Found a discussion here which might explain some things.
@GieltjE: On tweakers.net, you stated (translation) as soon as de Redis cache provides an expired record, a new query is performed. This appears to be correct, but the request is (see below) performed after the response is provided to the client, this to update the expired entry (see below - prefetch=yes).
I, and probably others, added prefetch=yes to my unbound config, as the result of a discussion (@DL6ER - Everyone of the team agreed to remove the lines) , where it was decided to remove cache-min-ttl and cache-max-ttl from the recommended unbound config, so the behavior @GieltjE has seen is probably because of the prefetch=yes setting.
The expired record will be served to the client only, if the setting serve-expired: yes is configured, as pointed out by @anon55913113.
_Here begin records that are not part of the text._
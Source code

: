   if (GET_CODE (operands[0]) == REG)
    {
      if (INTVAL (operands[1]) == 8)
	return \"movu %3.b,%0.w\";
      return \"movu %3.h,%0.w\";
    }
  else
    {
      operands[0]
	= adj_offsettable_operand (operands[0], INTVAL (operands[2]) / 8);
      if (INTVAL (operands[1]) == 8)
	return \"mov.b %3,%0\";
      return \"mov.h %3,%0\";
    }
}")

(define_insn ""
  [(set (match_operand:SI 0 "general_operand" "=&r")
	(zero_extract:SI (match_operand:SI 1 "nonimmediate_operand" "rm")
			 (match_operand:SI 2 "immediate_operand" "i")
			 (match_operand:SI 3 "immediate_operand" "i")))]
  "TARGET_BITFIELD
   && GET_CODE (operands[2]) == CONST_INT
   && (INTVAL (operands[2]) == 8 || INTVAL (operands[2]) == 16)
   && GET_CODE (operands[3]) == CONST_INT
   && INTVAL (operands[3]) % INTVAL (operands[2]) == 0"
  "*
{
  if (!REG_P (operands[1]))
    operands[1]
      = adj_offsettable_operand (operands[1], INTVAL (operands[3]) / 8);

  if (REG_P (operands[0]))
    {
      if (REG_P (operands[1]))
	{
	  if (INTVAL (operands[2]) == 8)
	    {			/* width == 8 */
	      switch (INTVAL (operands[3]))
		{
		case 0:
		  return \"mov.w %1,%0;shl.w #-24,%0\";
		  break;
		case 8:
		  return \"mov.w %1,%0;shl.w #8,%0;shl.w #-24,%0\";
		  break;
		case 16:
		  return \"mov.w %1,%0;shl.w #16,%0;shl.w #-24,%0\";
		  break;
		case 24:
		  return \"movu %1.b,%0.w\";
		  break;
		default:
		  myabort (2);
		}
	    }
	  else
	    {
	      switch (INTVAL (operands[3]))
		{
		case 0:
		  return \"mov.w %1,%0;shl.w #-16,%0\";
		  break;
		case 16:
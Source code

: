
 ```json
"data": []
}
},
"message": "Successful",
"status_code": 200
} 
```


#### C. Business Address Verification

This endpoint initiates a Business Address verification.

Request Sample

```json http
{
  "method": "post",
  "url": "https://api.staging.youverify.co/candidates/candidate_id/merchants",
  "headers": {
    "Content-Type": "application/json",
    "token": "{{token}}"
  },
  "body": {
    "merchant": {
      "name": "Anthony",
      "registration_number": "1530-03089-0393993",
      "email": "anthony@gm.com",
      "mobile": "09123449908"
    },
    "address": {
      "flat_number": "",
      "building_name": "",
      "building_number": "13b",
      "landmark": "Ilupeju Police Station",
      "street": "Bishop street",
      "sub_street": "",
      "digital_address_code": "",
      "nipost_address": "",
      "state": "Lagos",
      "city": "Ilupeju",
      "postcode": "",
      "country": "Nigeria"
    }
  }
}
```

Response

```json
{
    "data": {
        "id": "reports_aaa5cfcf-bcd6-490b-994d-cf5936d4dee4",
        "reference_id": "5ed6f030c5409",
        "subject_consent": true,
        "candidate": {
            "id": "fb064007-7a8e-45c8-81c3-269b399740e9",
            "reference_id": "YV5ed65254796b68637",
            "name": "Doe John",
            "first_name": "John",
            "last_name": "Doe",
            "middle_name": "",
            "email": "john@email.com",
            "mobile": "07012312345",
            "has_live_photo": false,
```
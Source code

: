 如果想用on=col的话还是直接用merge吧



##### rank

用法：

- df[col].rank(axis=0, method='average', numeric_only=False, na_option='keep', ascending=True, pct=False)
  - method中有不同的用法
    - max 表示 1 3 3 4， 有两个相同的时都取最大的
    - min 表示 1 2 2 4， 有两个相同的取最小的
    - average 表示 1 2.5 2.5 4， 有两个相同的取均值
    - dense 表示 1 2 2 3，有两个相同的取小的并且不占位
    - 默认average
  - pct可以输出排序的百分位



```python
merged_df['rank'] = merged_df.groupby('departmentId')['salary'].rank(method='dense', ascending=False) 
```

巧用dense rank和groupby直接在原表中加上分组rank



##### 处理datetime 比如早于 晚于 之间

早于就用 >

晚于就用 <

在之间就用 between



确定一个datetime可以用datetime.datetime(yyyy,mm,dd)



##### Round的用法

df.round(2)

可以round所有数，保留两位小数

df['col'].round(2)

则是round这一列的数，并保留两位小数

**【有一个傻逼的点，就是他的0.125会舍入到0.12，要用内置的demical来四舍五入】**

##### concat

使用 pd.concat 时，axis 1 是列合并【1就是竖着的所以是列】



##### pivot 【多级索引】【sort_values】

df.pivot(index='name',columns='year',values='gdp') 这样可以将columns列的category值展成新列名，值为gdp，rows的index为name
So I changed my unbound config, ensuring the following settings are already there or added, and there are no cache-xxx-ttl settings in the config.:
prefetch: yes
serve-expired: yes
serve-expired-ttl: 0
serve-expired-ttl-reset: yes
Some questions remain, regarding the use of Redis, as pointed out by @DL6ER (I still don’t see the need to add more moving gears)
Restarted unbound, emptied the Redis cache (redis-cli FLUSHALL), so it's to soon to tell what the result will be, however, it remains fascinating and worth discussing...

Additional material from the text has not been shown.